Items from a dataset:

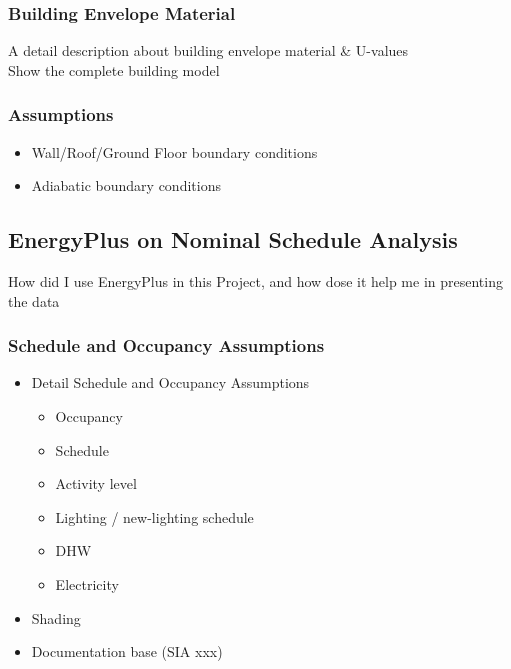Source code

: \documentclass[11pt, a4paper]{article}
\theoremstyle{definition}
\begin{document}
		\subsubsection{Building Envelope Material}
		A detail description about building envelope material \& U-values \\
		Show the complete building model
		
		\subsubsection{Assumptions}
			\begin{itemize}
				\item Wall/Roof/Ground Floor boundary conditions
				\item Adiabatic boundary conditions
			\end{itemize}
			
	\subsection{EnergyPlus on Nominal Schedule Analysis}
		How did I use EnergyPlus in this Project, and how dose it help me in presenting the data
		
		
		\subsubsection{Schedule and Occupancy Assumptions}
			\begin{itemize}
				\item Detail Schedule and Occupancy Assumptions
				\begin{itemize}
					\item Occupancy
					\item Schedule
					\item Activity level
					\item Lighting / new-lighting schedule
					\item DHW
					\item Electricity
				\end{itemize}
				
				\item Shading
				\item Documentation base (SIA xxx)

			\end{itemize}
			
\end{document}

> Instructions to follow
Your response should contain each line of the entries above that holds the string "subsubsection".

> Solution to this problem
		\subsubsection{Building Envelope Material}
		\subsubsection{Assumptions}
		\subsubsection{Schedule and Occupancy Assumptions}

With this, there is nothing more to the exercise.